Monday, May 1, 2006
Marshall v. Marshall (Anna Nicole Smith Case) Supreme Court Opinion Now Available
Here is the link to the United States Supreme Court opinion in Marshall v. Marshall.
Here are some excerpts from the case:
In Cohens v. Virginia, Chief Justice Marshall famously cautioned: "It is most true that this Court will not take jurisdiction if it should not: but it is equally true, that it must take jurisdiction, if it should . . . . We have no more right to decline the exercise of jurisdiction which is given,than to usurp that which is not given." 6 Wheat. 264, 404 (1821). Among longstanding limitations on federal jurisdiction otherwise properly exercised are the so-called "domestic relations" and "probate" exceptions. Neither is compelled by the text of the Constitution or federal statute. Both are judicially created doctrines stemming in large measure from misty understandings of English legal history. * * * In the years following Marshall’s 1821 pronouncement, courts have sometimes lost sight of his admonition and have rendered decisions expansively interpreting the two exceptions. In Ankenbrandt v. Richards, 504 U. S. 689 (1992), this Court reined in the "domestic relations exception." Earlier, in Markham v. Allen, 326 U. S. 490 (1946), the Court endeavored similarly to curtail the "probate exception."

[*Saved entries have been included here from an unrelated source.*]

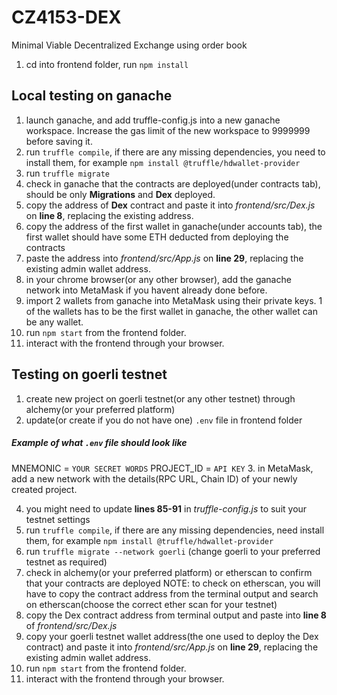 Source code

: # CZ4153-DEX
Minimal Viable Decentralized Exchange using order book

1. cd into frontend folder, run `npm install`

## Local testing on ganache
1. launch ganache, and add truffle-config.js into a new ganache workspace. Increase the gas limit of the new workspace to 9999999 before saving it.
2. run `truffle compile`, if there are any missing dependencies, you need to install them, for example `npm install @truffle/hdwallet-provider`
3. run `truffle migrate`
4. check in ganache that the contracts are deployed(under contracts tab), should be only **Migrations** and **Dex** deployed.
5. copy the address of **Dex** contract and paste it into *frontend/src/Dex.js* on **line 8**, replacing the existing address.
6. copy the address of the first wallet in ganache(under accounts tab), the first wallet should have some ETH deducted from deploying the contracts
7. paste the address into *frontend/src/App.js* on **line 29**, replacing the existing admin wallet address.
8. in your chrome browser(or any other browser), add the ganache network into MetaMask if you havent already done before.
9. import 2 wallets from ganache into MetaMask using their private keys. 1 of the wallets has to be the first wallet in ganache, the other wallet can be any wallet.
10. run `npm start` from the frontend folder.
11. interact with the frontend through your browser.

## Testing on goerli testnet
1. create new project on goerli testnet(or any other testnet) through alchemy(or your preferred platform)
2. update(or create if you do not have one) `.env` file in frontend folder 
##### Example of what `.env` file should look like
MNEMONIC = `YOUR SECRET WORDS`
PROJECT_ID = `API KEY`
3. in MetaMask, add a new network with the details(RPC URL, Chain ID) of your newly created project.

4. you might need to update **lines 85-91** in *truffle-config.js* to suit your testnet settings
5. run `truffle compile`, if there are any missing dependencies, need install them, for example `npm install @truffle/hdwallet-provider`
6. run `truffle migrate --network goerli` (change goerli to your preferred testnet as required)
7. check in alchemy(or your preferred platform) or etherscan to confirm that your contracts are deployed
NOTE: to check on etherscan, you will have to copy the contract address from the terminal output and search on etherscan(choose the correct ether scan for your testnet)
8. copy the Dex contract address from terminal output and paste into **line 8** of *frontend/src/Dex.js* 
9. copy your goerli testnet wallet address(the one used to deploy the Dex contract) and paste it into *frontend/src/App.js* on **line 29**, replacing the existing admin wallet address.
10. run `npm start` from the frontend folder.
11. interact with the frontend through your browser.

Nevertheless, the Ninth Circuit in the instant case read the probate exception broadly to exclude from the federal courts’ adjudicatory authority "not only direct challenges to a will or trust, but also questions which would ordinarily be decided by a probate court in determining the validity of the decedent’s estate planning instrument." * * * The Court of Appeals further held that a State’s vesting of exclusive jurisdiction over probate matters in a special court strips federal courts of jurisdiction to entertain any "probate related matter,"including claims respecting "tax liability, debt, gift, [or] tort." Id., at 1136. We hold that the Ninth Circuit had no warrant from Congress, or from decisions of this Court, for its sweeping extension of the probate exception.